#### [WORK TO BE COMPLETED]
Below are some records. Return exactly the lines from the one containing "the controllable subspace)." through the one containing "of a system**", both included, and only those.

#### [EXERCISE DATA]
───

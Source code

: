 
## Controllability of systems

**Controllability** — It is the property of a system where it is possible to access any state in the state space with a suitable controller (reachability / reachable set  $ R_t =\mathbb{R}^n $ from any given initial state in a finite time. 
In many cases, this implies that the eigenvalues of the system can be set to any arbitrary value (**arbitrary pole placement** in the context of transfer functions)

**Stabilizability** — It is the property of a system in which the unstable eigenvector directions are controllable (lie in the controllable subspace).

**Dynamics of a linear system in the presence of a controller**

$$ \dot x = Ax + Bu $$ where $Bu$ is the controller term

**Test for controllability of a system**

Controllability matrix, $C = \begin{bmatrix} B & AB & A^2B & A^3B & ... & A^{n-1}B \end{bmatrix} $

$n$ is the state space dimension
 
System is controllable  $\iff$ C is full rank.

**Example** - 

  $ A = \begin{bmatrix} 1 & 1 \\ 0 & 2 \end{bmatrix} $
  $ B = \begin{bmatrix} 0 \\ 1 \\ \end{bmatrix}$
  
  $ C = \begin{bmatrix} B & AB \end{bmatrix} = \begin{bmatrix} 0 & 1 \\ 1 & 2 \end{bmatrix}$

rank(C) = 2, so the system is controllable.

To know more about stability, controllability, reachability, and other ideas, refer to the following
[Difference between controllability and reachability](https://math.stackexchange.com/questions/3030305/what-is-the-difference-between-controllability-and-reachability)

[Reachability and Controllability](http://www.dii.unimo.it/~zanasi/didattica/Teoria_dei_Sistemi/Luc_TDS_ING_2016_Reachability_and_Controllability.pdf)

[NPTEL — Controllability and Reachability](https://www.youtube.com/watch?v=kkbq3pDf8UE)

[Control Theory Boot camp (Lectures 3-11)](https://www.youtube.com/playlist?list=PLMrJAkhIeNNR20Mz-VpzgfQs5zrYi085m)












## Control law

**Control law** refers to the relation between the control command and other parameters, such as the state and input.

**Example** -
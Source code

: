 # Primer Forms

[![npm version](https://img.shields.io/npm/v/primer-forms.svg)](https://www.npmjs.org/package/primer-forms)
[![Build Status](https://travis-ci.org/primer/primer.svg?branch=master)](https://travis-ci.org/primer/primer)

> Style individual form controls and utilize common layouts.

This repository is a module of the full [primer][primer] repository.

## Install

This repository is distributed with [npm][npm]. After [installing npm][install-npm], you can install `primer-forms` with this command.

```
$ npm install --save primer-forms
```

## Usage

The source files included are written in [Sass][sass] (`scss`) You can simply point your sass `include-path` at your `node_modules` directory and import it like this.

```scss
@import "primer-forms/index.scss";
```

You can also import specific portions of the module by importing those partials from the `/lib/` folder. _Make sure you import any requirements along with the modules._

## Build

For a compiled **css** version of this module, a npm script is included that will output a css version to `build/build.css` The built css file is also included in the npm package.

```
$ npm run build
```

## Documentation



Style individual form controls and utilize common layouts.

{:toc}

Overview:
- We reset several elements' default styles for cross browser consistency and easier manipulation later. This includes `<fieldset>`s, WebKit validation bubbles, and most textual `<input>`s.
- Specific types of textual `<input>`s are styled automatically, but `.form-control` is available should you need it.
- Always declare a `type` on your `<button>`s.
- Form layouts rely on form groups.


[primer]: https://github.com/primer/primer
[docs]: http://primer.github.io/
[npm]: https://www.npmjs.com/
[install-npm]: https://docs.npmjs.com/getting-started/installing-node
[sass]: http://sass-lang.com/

───

#### [ANSWER]
**Stabilizability** — It is the property of a system in which the unstable eigenvector directions are controllable (lie in the controllable subspace).

**Dynamics of a linear system in the presence of a controller**

$$ \dot x = Ax + Bu $$ where $Bu$ is the controller term

**Test for controllability of a system**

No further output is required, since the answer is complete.